Some modern bibles dismiss certain words used in the KJV as archaic. One of these words is mean.
“Seest thou a man diligent in his business? he shall stand before kings; he shall not stand before mean men” (Proverbs 22:29).
Mean men, used here, indicates ‘middle of the range.’ Kings, on the other hand, are at the upper level.
"But Paul said, I am a man which am a Jew of Tarsus, a city of Cilicia, a citizen of no mean city...”
Paul is not claiming membership of a cruel group; he is claiming he’s not from some backwater or ‘Mayberry’—his origin is from a significant, relevant city.
“...And the mean man boweth down, and the great man humbleth himself...” [before idols] (Isaiah 2:9).
Here, both the leaders and the common man (mean man) are bowing to idols. Mean neither indicate anger or cruelty, nor is its use obscure.
Mean is not archaic either: it’s presently used in statistics, engineering, and finance:
Example: five homes are for sale in your town: $20,000; $60,000; $80,000; $120,000; and $420,00. If you seek the average, add these values up and then divide the sum by five: $140,000.
However, you may notice the mean value advertised (clouded as average) in real estate sales.

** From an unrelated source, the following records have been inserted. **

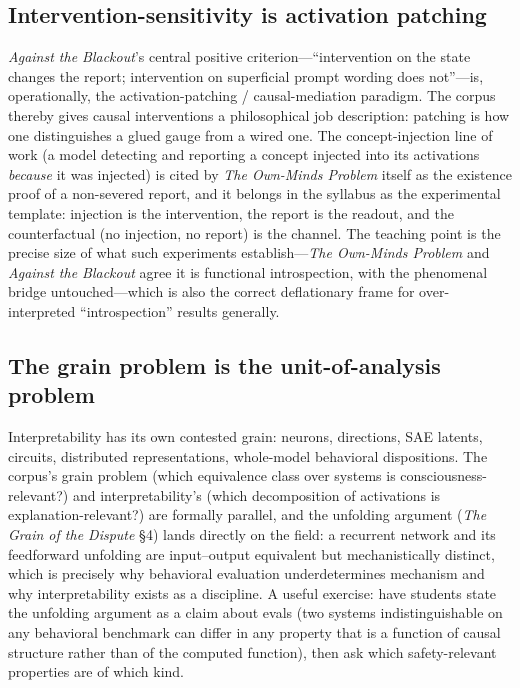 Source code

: \documentclass[11pt]{article}
\newcommand{\GD}{\emph{The Grain of the Dispute}}
\newcommand{\OM}{\emph{The Own-Minds Problem}}
\newcommand{\AB}{\emph{Against the Blackout}}
\begin{document}
\subsection{Intervention-sensitivity is activation patching}
\AB{}'s central positive criterion---``intervention on the state changes the report; intervention on superficial prompt wording does not''---is, operationally, the activation-patching / causal-mediation paradigm. The corpus thereby gives causal interventions a philosophical job description: patching is how one distinguishes a glued gauge from a wired one. The concept-injection line of work (a model detecting and reporting a concept injected into its activations \emph{because} it was injected) is cited by \OM{} itself as the existence proof of a non-severed report, and it belongs in the syllabus as the experimental template: injection is the intervention, the report is the readout, and the counterfactual (no injection, no report) is the channel. The teaching point is the precise size of what such experiments establish---\OM{} and \AB{} agree it is functional introspection, with the phenomenal bridge untouched---which is also the correct deflationary frame for over-interpreted ``introspection'' results generally.

\subsection{The grain problem is the unit-of-analysis problem}
Interpretability has its own contested grain: neurons, directions, SAE latents, circuits, distributed representations, whole-model behavioral dispositions. The corpus's grain problem (which equivalence class over systems is consciousness-relevant?) and interpretability's (which decomposition of activations is explanation-relevant?) are formally parallel, and the unfolding argument (\GD{} \S 4) lands directly on the field: a recurrent network and its feedforward unfolding are input--output equivalent but mechanistically distinct, which is precisely why behavioral evaluation underdetermines mechanism and why interpretability exists as a discipline. A useful exercise: have students state the unfolding argument as a claim about evals (two systems indistinguishable on any behavioral benchmark can differ in any property that is a function of causal structure rather than of the computed function), then ask which safety-relevant properties are of which kind.
\end{document}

Savvy real estate sellers know there is a difference, and they use the ignorance of the readers to inflate the value of their market.
Mean: determine the farthest points in each direction—the high and low, and calculate the point exactly in the middle between the two. $220,000 is the mean for the houses for sale in your town ($20k the low; $420k the high); but, the average is $140,000. Clearly average or obscure are not words that are synonymous with mean in today’s financial world, nor are they interchangeable (per modern versions) in the Bible.